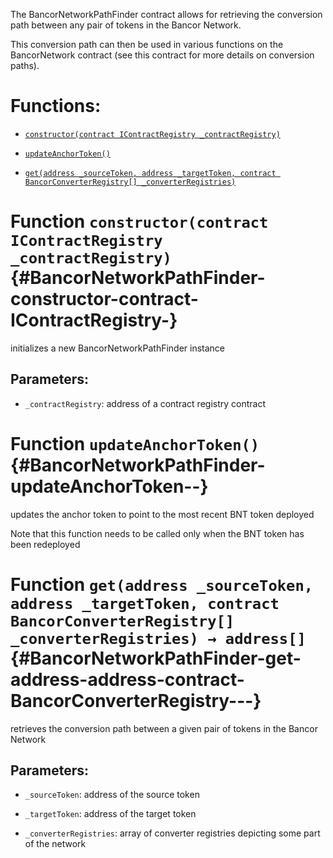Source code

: The BancorNetworkPathFinder contract allows for retrieving the conversion path between any pair of tokens in the Bancor Network.

This conversion path can then be used in various functions on the BancorNetwork contract (see this contract for more details on conversion paths).

# Functions:

- [`constructor(contract IContractRegistry _contractRegistry)`](#BancorNetworkPathFinder-constructor-contract-IContractRegistry-)

- [`updateAnchorToken()`](#BancorNetworkPathFinder-updateAnchorToken--)

- [`get(address _sourceToken, address _targetToken, contract BancorConverterRegistry[] _converterRegistries)`](#BancorNetworkPathFinder-get-address-address-contract-BancorConverterRegistry---)

# Function `constructor(contract IContractRegistry _contractRegistry)` {#BancorNetworkPathFinder-constructor-contract-IContractRegistry-}

initializes a new BancorNetworkPathFinder instance

## Parameters:

- `_contractRegistry`:    address of a contract registry contract

# Function `updateAnchorToken()` {#BancorNetworkPathFinder-updateAnchorToken--}

updates the anchor token to point to the most recent BNT token deployed

Note that this function needs to be called only when the BNT token has been redeployed

# Function `get(address _sourceToken, address _targetToken, contract BancorConverterRegistry[] _converterRegistries) → address[]` {#BancorNetworkPathFinder-get-address-address-contract-BancorConverterRegistry---}

retrieves the conversion path between a given pair of tokens in the Bancor Network

## Parameters:

- `_sourceToken`:         address of the source token

- `_targetToken`:         address of the target token

- `_converterRegistries`: array of converter registries depicting some part of the network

(Instructions to follow):
Word for word, restate all of the material, omitting the images.

(Written answer):
Source code

: The BancorNetworkPathFinder contract allows for retrieving the conversion path between any pair of tokens in the Bancor Network.

This conversion path can then be used in various functions on the BancorNetwork contract (see this contract for more details on conversion paths).

# Functions:

- [`constructor(contract IContractRegistry _contractRegistry)`](#BancorNetworkPathFinder-constructor-contract-IContractRegistry-)

- [`updateAnchorToken()`](#BancorNetworkPathFinder-updateAnchorToken--)

- [`get(address _sourceToken, address _targetToken, contract BancorConverterRegistry[] _converterRegistries)`](#BancorNetworkPathFinder-get-address-address-contract-BancorConverterRegistry---)

# Function `constructor(contract IContractRegistry _contractRegistry)` {#BancorNetworkPathFinder-constructor-contract-IContractRegistry-}

initializes a new BancorNetworkPathFinder instance

## Parameters:

- `_contractRegistry`:    address of a contract registry contract

# Function `updateAnchorToken()` {#BancorNetworkPathFinder-updateAnchorToken--}

updates the anchor token to point to the most recent BNT token deployed

Note that this function needs to be called only when the BNT token has been redeployed

# Function `get(address _sourceToken, address _targetToken, contract BancorConverterRegistry[] _converterRegistries) → address[]` {#BancorNetworkPathFinder-get-address-address-contract-BancorConverterRegistry---}

retrieves the conversion path between a given pair of tokens in the Bancor Network

## Parameters:

- `_sourceToken`:         address of the source token

- `_targetToken`:         address of the target token

- `_converterRegistries`: array of converter registries depicting some part of the network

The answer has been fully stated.